-- Published: Monday, 28 July 2014 | Print | Disqus
There are some analysts out there who maintain that the precipitous decline in commodity prices this year bodes ill for the stock market.
Witness for example the dramatic drop in the price of corn. Below is a chart of the Teucrium Corn Fund (CORN), a proxy for corn futures. As you can see, corn prices are at multi-year lows right now. This is ironic given that the mainstream media assured us earlier this year that higher ag commodity prices were on the way.
The price of wheat on the Chicago Board of Trade (CBOT) doesn’t present a rosy picture, either. Here you can see an equally conspicuous plunge in the wheat price to multi-year lows.
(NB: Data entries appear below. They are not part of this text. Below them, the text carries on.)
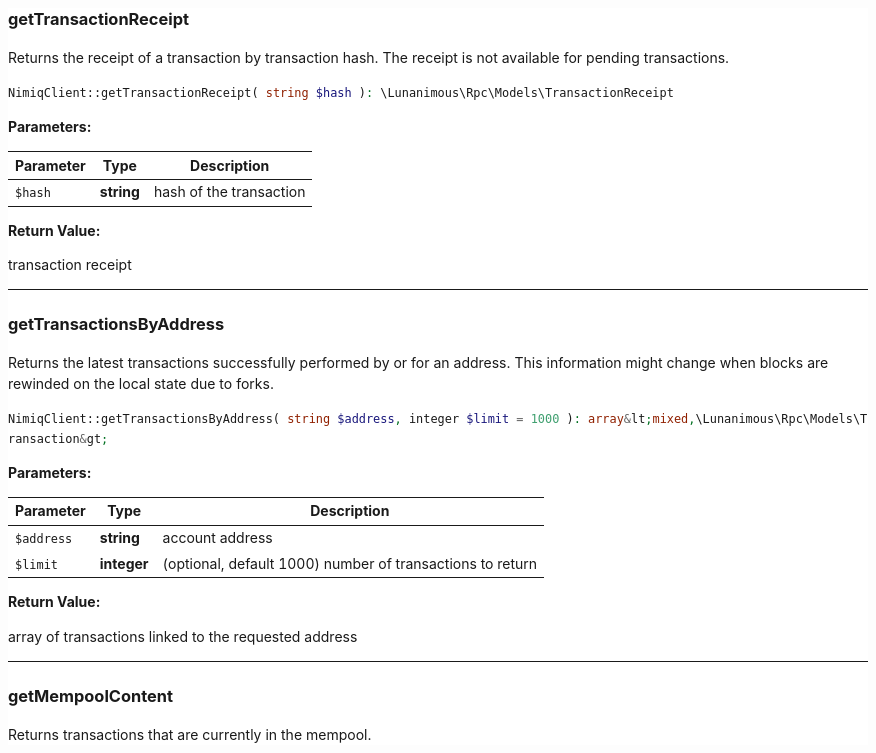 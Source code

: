 ### getTransactionReceipt

Returns the receipt of a transaction by transaction hash. The receipt is not available for pending transactions.

```php
NimiqClient::getTransactionReceipt( string $hash ): \Lunanimous\Rpc\Models\TransactionReceipt
```




**Parameters:**

| Parameter | Type | Description |
|-----------|------|-------------|
| `$hash` | **string** | hash of the transaction |


**Return Value:**

transaction receipt



---

### getTransactionsByAddress

Returns the latest transactions successfully performed by or for an address. This information might change
when blocks are rewinded on the local state due to forks.

```php
NimiqClient::getTransactionsByAddress( string $address, integer $limit = 1000 ): array&lt;mixed,\Lunanimous\Rpc\Models\Transaction&gt;
```




**Parameters:**

| Parameter | Type | Description |
|-----------|------|-------------|
| `$address` | **string** | account address |
| `$limit` | **integer** | (optional, default 1000) number of transactions to return |


**Return Value:**

array of transactions linked to the requested address



---

### getMempoolContent

Returns transactions that are currently in the mempool.

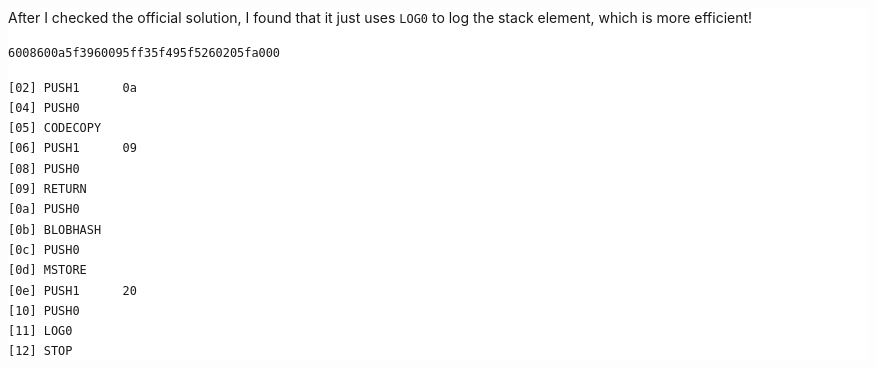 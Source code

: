 After I checked the official solution, I found that it just uses `LOG0` to log the stack element, which is more efficient!

`6008600a5f3960095ff35f495f5260205fa000`

```txt
[02] PUSH1      0a
[04] PUSH0 
[05] CODECOPY 
[06] PUSH1      09
[08] PUSH0 
[09] RETURN 
[0a] PUSH0 
[0b] BLOBHASH 
[0c] PUSH0 
[0d] MSTORE 
[0e] PUSH1      20
[10] PUSH0 
[11] LOG0 
[12] STOP
```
Question: Do falling commodity prices always lead to falling stock prices? Answer: Not always. To be more specific, a major decline in commodity prices is more likely to lead to equity market weakness if the decline in commodity values hurts countries which are big consumers of those commodities. This holds especially true for industrial metals like copper and iron as well as crude oil.
Consider the classic example of 1998. In that year there was a major bull market in stocks that extended into July of that year. Simultaneous to that was a major decline in commodity prices across the board. By the end of July, the general weakness in commodities spilled over into equities and led to a swift, dramatic plunge which saw the U.S. stock market briefly enter bear market territory by the end of August. It was in fact the shortest bear market on record for the U.S. There was an equally dramatic recovery for stocks in the fourth quarter of that year, but the correlation between weak commodity prices and the stock market was undeniable.
Flash forward to 2014. Many commodities have been weak this year, including grains and crude oil. Unlike 1998, however, oil prices can be described as fairly buoyant on an intermediate-term basis. In fact, the oil price rallied from a major low in January until peaking last month. The pullback since the June peak has been fairly small and contained up until now notwithstanding media rhetoric to the contrary.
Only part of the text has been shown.